Lieutenant Commander Frederic Singer to Commander Joseph B. Coghlan
U.S.S. RALEIGH, 2nd Rate,
In compliance with Art, 525, U. S. Navy Regulations, I have the honor to submit to you the following report of incidents regarding the Naval action fought in Manila Bay, off Canacaobay and Sangley Point near town of Kavite on May 1st, 1898, between the U. S. Naval force under Commodore Dewey and the Spanish Philippine fleet.
The U. S. fleet approached the Southern entrance to Manila Bay about midnight April 30, flagship Olympia leading, column natural order,1 followed by Baltimore, RALEIGH, Petrel, Concord and Boston, the U.S. Revenue Cutter H. Mc Cullogh, and transports Nanshan and Zafiro, following in their wake.
At 12:10 a.m., May 1st, this ship had just passed El Fraile rock when a shot fired from that point passed over and was followed by another; we answered with one common shell from star’d 5” R.F., on poop;2 vessels following also gave this battery some attention and no more guns were fired by battery at that point.
The speed in passing through the channel was five knots, then reduced by signal to four, while standing up the bay.
The fleet arrived off Manila at day light.
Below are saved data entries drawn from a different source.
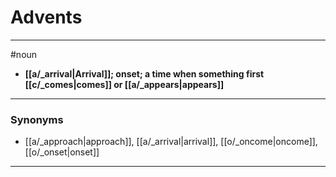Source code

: # Advents
---
#noun
- **[[a/_arrival|Arrival]]; onset; a time when something first [[c/_comes|comes]] or [[a/_appears|appears]]**
---
### Synonyms
- [[a/_approach|approach]], [[a/_arrival|arrival]], [[o/_oncome|oncome]], [[o/_onset|onset]]
---
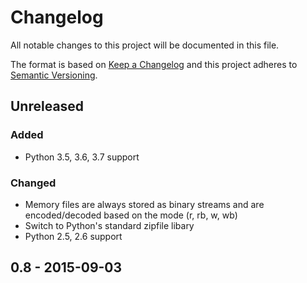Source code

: # Changelog

All notable changes to this project will be documented in this file.

The format is based on [Keep a Changelog](http://keepachangelog.com/en/1.0.0/)
and this project adheres to [Semantic Versioning](http://semver.org/spec/v2.0.0.html).

## Unreleased

### Added

- Python 3.5, 3.6, 3.7 support

### Changed

- Memory files are always stored as binary streams and are encoded/decoded
  based on the mode (r, rb, w, wb)
- Switch to Python's standard zipfile libary
- Python 2.5, 2.6 support

## 0.8 - 2015-09-03
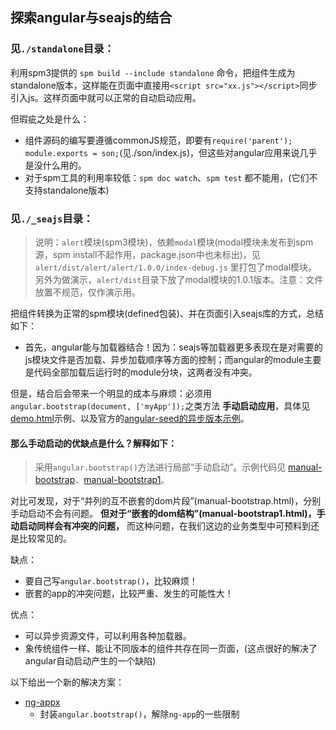 
## 探索angular与seajs的结合

### 见`./standalone`目录：
利用spm3提供的 `spm build --include standalone` 命令，把组件生成为standalone版本，这样能在页面中直接用`<script src="xx.js"></script>`同步引入js。这样页面中就可以正常的自动启动应用。

但瑕疵之处是什么：

- 组件源码的编写要遵循commonJS规范，即要有`require('parent');` `module.exports = son;`(见./son/index.js)，但这些对angular应用来说几乎是没什么用的。
- 对于spm工具的利用率较低：`spm doc watch`、`spm test` 都不能用，(它们不支持standalone版本) 


### 见`./_seajs`目录：

> 说明：`alert`模块(spm3模块)，依赖`modal`模块(modal模块未发布到spm源，spm install不起作用，package.json中也未标出)，见`alert/dist/alert/alert/1.0.0/index-debug.js` 里打包了modal模块。另外为做演示，`alert/dist`目录下放了modal模块的1.0.1版本。注意：文件放置不规范，仅作演示用。

把组件转换为正常的spm模块(defined包装)、并在页面引入seajs库的方式，总结如下：

- 首先，angular能与加载器结合！因为：seajs等加载器更多表现在是对需要的js模块文件是否加载、异步加载顺序等方面的控制；而angular的module主要是代码全部加载后运行时的module分块，这两者没有冲突。

但是，结合后会带来一个明显的成本与麻烦：必须用`angular.bootstrap(document, ['myApp']);`之类方法 **手动启动应用**，具体见[demo.html](_seajs/demo.html)示例、以及官方的[angular-seed的异步版本示例](https://github.com/angular/angular-seed/blob/master/app/index-async.html)。

#### 那么手动启动的优缺点是什么？解释如下：

> 采用`angular.bootstrap()`方法进行局部“手动启动”。示例代码见 [manual-bootstrap](../angular-study/bootstrap-app/manual-bootstrap.html)、[manual-bootstrap1](../angular-study/bootstrap-app/manual-bootstrap1.html)。

对比可发现，对于“并列的互不嵌套的dom片段”(manual-bootstrap.html)，分别手动启动不会有问题。 **但对于“嵌套的dom结构”(manual-bootstrap1.html)，手动启动同样会有冲突的问题，** 而这种问题，在我们这边的业务类型中可预料到还是比较常见的。

缺点：

- 要自己写`angular.bootstrap()`，比较麻烦！
- 嵌套的app的冲突问题，比较严重、发生的可能性大！

优点：

- 可以异步资源文件，可以利用各种加载器。
- 象传统组件一样、能让不同版本的组件共存在同一页面，(这点很好的解决了angular自动启动产生的一个缺陷)

以下给出一个新的解决方案：

- [ng-appx](../shim/ng-appx) 
    - 封装`angular.bootstrap()`，解除`ng-app`的一些限制


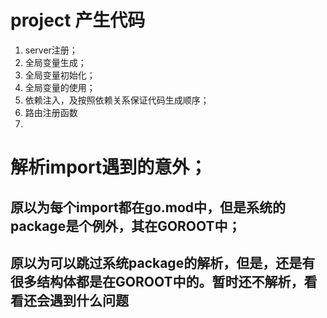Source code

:# project 产生代码
1. server注册；
2. 全局变量生成；
3. 全局变量初始化；
4. 全局变量的使用；
5. 依赖注入，及按照依赖关系保证代码生成顺序；
6. 路由注册函数
7. 


# 解析import遇到的意外；
## 原以为每个import都在go.mod中，但是系统的package是个例外，其在GOROOT中；
## 原以为可以跳过系统package的解析，但是，还是有很多结构体都是在GOROOT中的。暂时还不解析，看看还会遇到什么问题


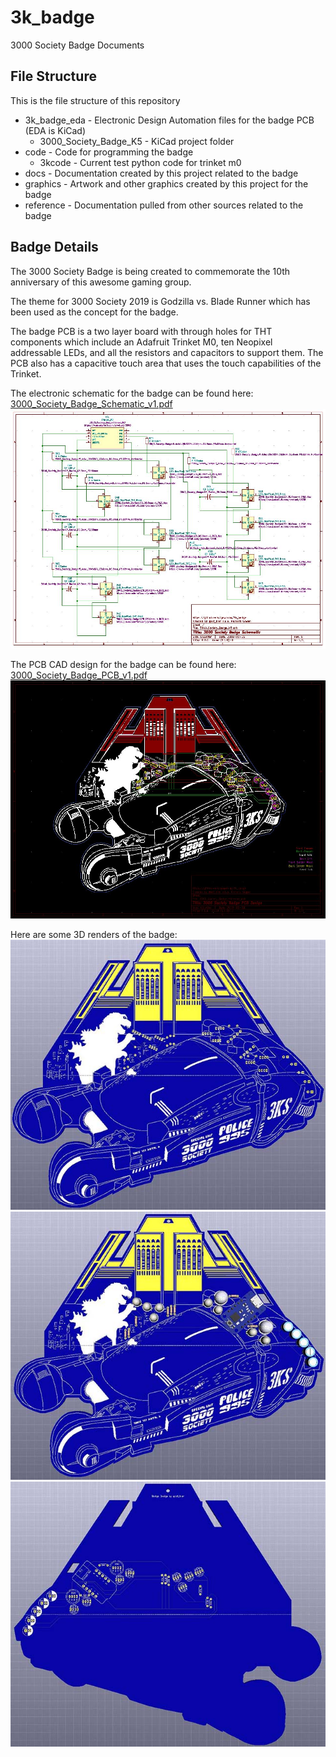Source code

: # 3k_badge

3000 Society Badge Documents

## File Structure

This is the file structure of this repository

* 3k_badge_eda - Electronic Design Automation files for the badge PCB (EDA is KiCad)
  * 3000_Society_Badge_K5 - KiCad project folder
* code - Code for programming the badge
  * 3kcode - Current test python code for trinket m0
* docs - Documentation created by this project related to the badge
* graphics - Artwork and other graphics created by this project for the badge
* reference - Documentation pulled from other sources related to the badge

## Badge Details

The 3000 Society Badge is being created to commemorate the 10th anniversary of this awesome gaming group.

The theme for 3000 Society 2019 is Godzilla vs. Blade Runner which has been used as the concept for the badge.

The badge PCB is a two layer board with through holes for THT components which include an Adafruit Trinket M0, ten Neopixel addressable LEDs, and all the resistors and capacitors to support them.
The PCB also has a capacitive touch area that uses the touch capabilities of the Trinket.

The electronic schematic for the badge can be found here: [3000_Society_Badge_Schematic_v1.pdf](docs/3000_Society_Badge_Schematic_v1.pdf)
![Schematic](docs/3000_Society_Badge_Schematic_v1.JPG)

The PCB CAD design for the badge can be found here:
[3000_Society_Badge_PCB_v1.pdf](docs/3000_Society_Badge_PCB_v1.pdf)
![PCB](docs/3000_Society_Badge_PCB_v1.JPG)

Here are some 3D renders of the badge:
![PCB_Front](docs/3000_Society_Badge_K5_PCB_Front_Sm.jpg)
![PCB_Front_Componetns](docs/3000_Society_Badge_K5_PCB_Front_Components_Sm.jpg)
![PCB_Back](docs/3000_Society_Badge_K5_PCB_Back_Sm.jpg)
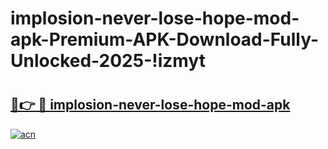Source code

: # implosion-never-lose-hope-mod-apk-Premium-APK-Download-Fully-Unlocked-2025-!izmyt

# <h2><a href="https://7zegjc.esa.edu.pl?title=implosion-never-lose-hope-mod-apk&ref=izmyt">🔗👉 🔴 implosion-never-lose-hope-mod-apk</a></h2>

[![acn](https://github.com/user-attachments/assets/0f9c940e-d8b0-45ae-aac7-cd30a18b3e1c)](https://7zegjc.esa.edu.pl?title=implosion-never-lose-hope-mod-apk&ref=izmyt)

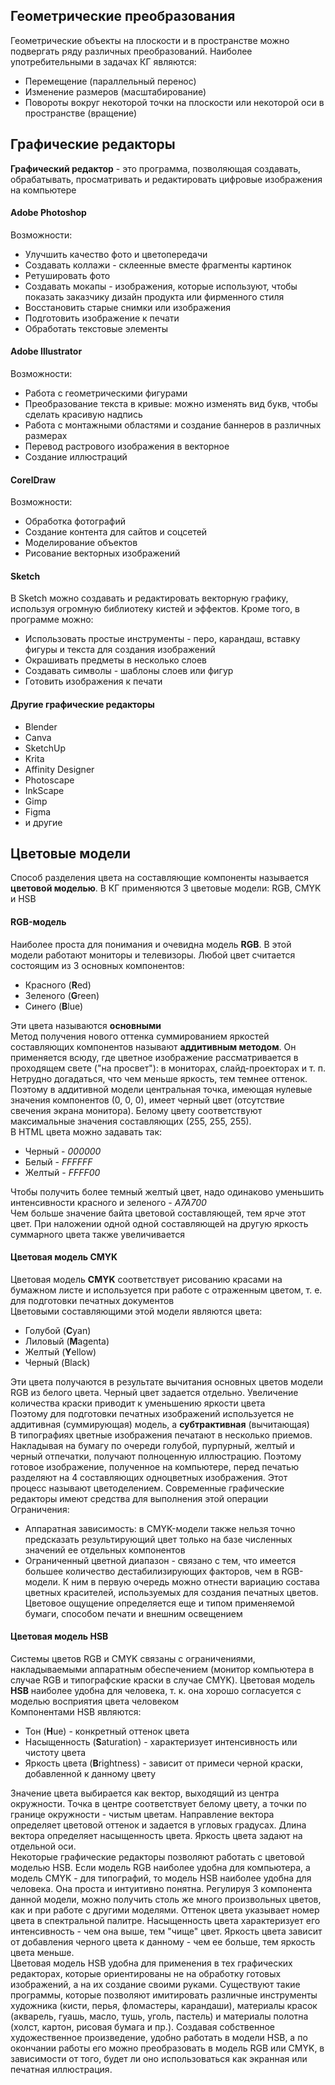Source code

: ## Геометрические преобразования
Геометрические объекты на плоскости и в пространстве можно подвергать ряду различных преобразований. Наиболее употребительными в задачах КГ являются:  
- Перемещение (параллельный перенос)
- Изменение размеров (масштабирование)
- Повороты вокруг некоторой точки на плоскости или некоторой оси в пространстве (вращение)  
## Графические редакторы
**Графический редактор** - это программа, позволяющая создавать, обрабатывать, просматривать и редактировать цифровые изображения на компьютере  
#### Adobe Photoshop
Возможности:  
- Улучшить качество фото и цветопередачи
- Создавать коллажи - склеенные вместе фрагменты картинок
- Ретушировать фото
- Создавать мокапы - изображения, которые используют, чтобы показать заказчику дизайн продукта или фирменного стиля
- Восстановить старые снимки или изображения
- Подготовить изображение к печати
- Обработать текстовые элементы  
#### Adobe Illustrator
Возможности:
- Работа с геометрическими фигурами
- Преобразование текста в кривые: можно изменять вид букв, чтобы сделать красивую надпись
- Работа с монтажными областями и создание баннеров в различных размерах
- Перевод растрового изображения в векторное
- Создание иллюстраций
#### CorelDraw
Возможности:
- Обработка фотографий
- Создание контента для сайтов и соцсетей
- Моделирование объектов
- Рисование векторных изображений
#### Sketch
В Sketch можно создавать и редактировать векторную графику, используя огромную библиотеку кистей и эффектов. Кроме того, в программе можно:  
- Использовать простые инструменты - перо, карандаш, вставку фигуры и текста для создания изображений
- Окрашивать предметы в несколько слоев
- Создавать символы - шаблоны слоев или фигур
- Готовить изображения к печати
#### Другие графические редакторы
- Blender
- Canva
- SketchUp
- Krita
- Affinity Designer
- Photoscape
- InkScape
- Gimp
- Figma
- и другие
## Цветовые модели
Способ разделения цвета на составляющие компоненты называется **цветовой моделью**.
В КГ применяются 3 цветовые модели: RGB, CMYK и HSB
#### RGB-модель
Наиболее проста для понимания и очевидна модель **RGB**. В этой модели работают мониторы и телевизоры. Любой цвет считается состоящим из 3 основных компонентов:
- Красного (**R**ed)
- Зеленого (**G**reen)
- Синего (**B**lue)  

Эти цвета называются **основными**  
Метод получения нового оттенка суммированием яркостей составляющих компонентов называют **аддитивным методом**. Он применяется всюду, где цветное изображение рассматривается в проходящем свете ("на просвет"): в мониторах, слайд-проекторах и т. п. Нетрудно догадаться, что чем меньше яркость, тем темнее оттенок. Поэтому в аддитивной модели центральная точка, имеющая нулевые значения компонентов (0, 0, 0), имеет черный цвет (отсутствие свечения экрана монитора). Белому цвету соответствуют максимальные значения составляющих (255, 255, 255).  
В HTML цвета можно задавать так:
- Черный - *000000*
- Белый - *FFFFFF*
- Желтый - *FFFF00*  

Чтобы получить более темный желтый цвет, надо одинаково уменьшить интенсивности красного и зеленого - *A7A700*  
Чем больше значение байта цветовой составляющей, тем ярче этот цвет. При наложении одной одной составляющей на другую яркость суммарного цвета также увеличивается
#### Цветовая модель CMYK
Цветовая модель **CMYK** соответствует рисованию красами на бумажном листе и используется при работе с отраженным цветом, т. е. для подготовки печатных документов  
Цветовыми составляющими этой модели являются цвета:
- Голубой (**C**yan)
- Лиловый (**M**agenta)
- Желтый (**Y**ellow)
- Черный (Black)  

Эти цвета получаются в результате вычитания основных цветов модели RGB из белого цвета. Черный цвет задается отдельно. Увеличение количества краски приводит к уменьшению яркости цвета  
Поэтому для подготовки печатных изображений используется не аддитивная (суммирующая) модель, а **субтрактивная** (вычитающая)  
В типографиях цветные изображения печатают в несколько приемов. Накладывая на бумагу по очереди голубой, пурпурный, желтый и черный отпечатки, получают полноценную иллюстрацию. Поэтому готовое изображение, полученное на компьютере, перед печатью разделяют на 4 составляющих одноцветных изображения. Этот процесс называют цветоделением. Современные графические редакторы имеют средства для выполнения этой операции  
Ограничения:
- Аппаратная зависимость: в CMYK-модели также нельзя точно предсказать результирующий цвет только на базе численных значений ее отдельных компонентов
- Ограниченный цветной диапазон - связано с тем, что имеется большее количество дестабилизирующих факторов, чем в RGB-модели. К ним в первую очередь можно отнести вариацию состава цветных красителей, используемых для создания печатных цветов. Цветовое ощущение определяется еще и типом применяемой бумаги, способом печати и внешним освещением
#### Цветовая модель HSB
Системы цветов RGB и CMYK связаны с ограничениями, накладываемыми аппаратным обеспечением (монитор компьютера в случае RGB и типографские краски в случае CMYK). Цветовая модель **HSB** наиболее удобна для человека, т. к. она хорошо согласуется с моделью восприятия цвета человеком  
Компонентами HSB являются:
- Тон (**H**ue) - конкретный оттенок цвета
- Насыщенность (**S**aturation) - характеризует интенсивность или чистоту цвета
- Яркость цвета (**B**rightness) - зависит от примеси черной краски, добавленной к данному цвету  

Значение цвета выбирается как вектор, выходящий из центра окружности. Точка в центре соответствует белому цвету, а точки по границе окружности - чистым цветам. Направление вектора определяет цветовой оттенок и задается в угловых градусах. Длина вектора определяет насыщенность цвета. Яркость цвета задают на отдельной оси.  
Некоторые графические редакторы позволяют работать с цветовой моделью HSB. Если модель RGB наиболее удобна для компьютера, а модель CMYK - для типографий, то модель HSB наиболее удобна для человека. Она проста и интуитивно понятна. Регулируя 3 компонента данной модели, можно получить столь же много произвольных цветов, как и при работе с другими моделями. Оттенок цвета указывает номер цвета в спектральной палитре. Насыщенность цвета характеризует его интенсивность - чем она выше, тем "чище" цвет. Яркость цвета зависит от добавления черного цвета к данному - чем ее больше, тем яркость цвета меньше.  
Цветовая модель HSB удобна для применения в тех графических редакторах, которые ориентированы не на обработку готовых изображений, а на их создание своими руками. Существуют такие программы, которые позволяют имитировать различные инструменты художника (кисти, перья, фломастеры, карандаши), материалы красок (акварель, гуашь, масло, тушь, уголь, пастель) и материалы полотна (холст, картон, рисовая бумага и пр.). Создавая собственное художественное произведение, удобно работать в модели HSB, а по окончании работы его можно преобразовать в модель RGB или CMYK, в зависимости от того, будет ли оно использоваться как экранная или печатная иллюстрация.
The enemy’s fleet of seven vessels was anchored at mouth of Canacao bay to Eastward of Sangley point. Flagship headed for them and signal to commence action was made at 4:55 a.m.; the column order was preserved and this ship following the Baltimore commenced firing as soon as the 6” gun on the forecastle could be brought to bear, (about 5:35 a.m.)
Guns were fired from Manila but were too far off --all shot falling very short. The 5” guns of our port battery followed the 6” in a few moments and were handled with a great rapidity. The 6 and 1 pdrs., were directed to attend to a white launch steaming out towards the fleet and they sent her back in a few minutes --she was run ashore on beach to Westward of Sangley point.
Following Baltimore we stood past the enemy’s line to the wd, then turned with port helm, passed again, giving them and battery near Sangley point our Starboard guns. These tactics were adhered to and fleet made four ovals engaging alternately with port and starboard battery, at distances varying from about 1,200 to 4,500 yards.
At 7:35 the fleet withdrew from action in obedience to signal, steered towards middle of bay and we piped to breakfast.
During this action, as far as possible, the fire of the guns of this vessel was concentrated on the Reina Christina until near Sangley point, when the Castilla was made the target; these two vessels being the largest and on the extremes of the enemy’s line.
There were no casualties aboard the RALEIGH and no damage sustained in the hull; we were struck but once by the enemy, a shell passed through the whale boat, swung in on port side of quarterdeck, and through an awning around the boat, and then diagonally across the poop, glanced on barrel of stb’d six pdr., on poop and exploded beyond; the six pdr., was on unengaged side and its crew attending to other stations, the captain of gun was at speaking tube at for’d end of poop and had a narrow escape (he is also cox.,3 of the injured whale boat). The 6 pdr., was cast loose ready for manning and spun around on its cage stand several times. The hole in the whale boat measured 4.5” in diameter (smallest).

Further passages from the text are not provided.